(dissenting). I dissent.
I don’t question the fact that the videotape was "relevant evidence” within the meaning of the applicable rule of evidence. MRE 401. That is, the evidence did have a tendency to make defendant’s complicity in the charged offenses either more *585probable or less probable than it would have been without the evidence. However, not all relevant evidence is admissible at trial. MRE 402.
In accordance with the provisions of MRE 403:
"Although relevant, evidence may be excluded if its probative value is substantially outweighed by the danger of unfair prejudice, confusion of the issues, or misleading the jury, or by considerations of undue delay, waste of time, or needless presentation of cumulative evidence.”
Although this rule of evidence did not take effect until March 1, 1978, it is consistent with prior Michigan law on this point. See, People v DerMartzex, 390 Mich 410, 415; 213 NW2d 97 (1973).
Defendant argued against the admission of the videotape into evidence on several grounds. He contended that the probative value of the tape was greatly outweighed by the prejudicial harm that it would create towards him, that it implicated him in other crimes that were irrelevant at his present trial, and that the evidence in it was merely cumulative and, thereby, not essential to the prosecutor’s case. Notwithstanding the prima facie validity of defendant’s argument that the videotape should have been excluded at trial, and the lower court’s admission that the tape probably was prejudicial to defendant, the lower court held it to be admissible apparently for the reason that defendant waived the issue of its admissibility by not raising it in a pre-trial Walker1 hearing;
"No, I think I am going to allow it in. I think it should be brought up at the Walker hearing. This is the way I interpret that. That is the reason I granted the *586Walker hearing at that time. * * * And, whatever the jury can have in a way of facts to make common sense —without greatly exciting the conscience of an individual, I think — and I, as long as I am a Circuit Judge, the jury is going to have the necessary tools to decide the facts of the case.”
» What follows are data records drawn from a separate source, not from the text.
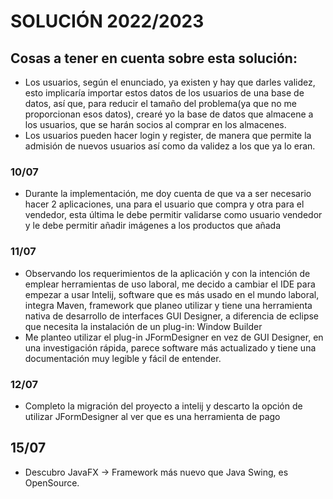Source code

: # SOLUCIÓN 2022/2023
## Cosas a tener en cuenta sobre esta solución:
- Los usuarios, según el enunciado, ya existen y hay que darles validez,  esto implicaría importar estos datos de los usuarios de una base de datos, así que, para reducir el tamaño del problema(ya que no me proporcionan esos datos), crearé yo la base de datos que almacene a los usuarios, que se harán socios al comprar en los almacenes.
- Los usuarios pueden hacer login y register, de manera que permite la admisión de nuevos usuarios así como da validez a los que ya lo eran.
### 10/07
- Durante la implementación, me doy cuenta de que va a ser necesario hacer 2 aplicaciones, una para el usuario que compra y otra para el vendedor, esta última le debe permitir validarse como usuario vendedor y le debe permitir añadir imágenes a los productos que añada
### 11/07
- Observando los requerimientos de la aplicación y con la intención de emplear herramientas de uso laboral, me decido a cambiar el IDE para empezar a usar Intelij, software que es más usado en el mundo laboral, integra Maven, framework que planeo utilizar y tiene una herramienta nativa de desarrollo de interfaces GUI Designer, a diferencia de eclipse que necesita la instalación de un plug-in: Window Builder
- Me planteo utilizar el plug-in JFormDesigner en vez de GUI Designer, en una investigación rápida, parece software más actualizado y tiene una documentación muy legible y fácil de entender.
### 12/07
- Completo la migración del proyecto a intelij y descarto la opción de utilizar JFormDesigner al ver que es una herramienta de pago
## 15/07 
- Descubro JavaFX -> Framework más nuevo que Java Swing, es OpenSource.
Although the admission into evidence at criminal trials of photographs, wrhich are analogous to videotapes, is within the sound discretion of the trial judge, People v Nard, 78 Mich App 365; 260 NW2d 98 (1977), People v Ernest Green, 74 Mich App 351; 253 NW2d 763 (1977), I fail to see how a judge can properly exercise his discretion in this matter without viewing the evidence sought to be admitted. Much less can I understand how this Court can hold the videotape admissible because, like the trial judge, we did not view it to determine its probative value relative to its prejudicial effect. Further, to the extent that the majority affirms defendant’s conviction because "no claim is made on appeal that any unfair prejudice actually resulted from the showing of the tape to the jury”, I believe that the majority has misstated the test for admissibility under MRE 403. In view of this, I cannot concur in the conclusion of the majority that the trial judge did not clearly err in admitting the videotape into evidence.
People v Walker (On Rehearing), 374 Mich 331; 132 NW2d 87 (1965).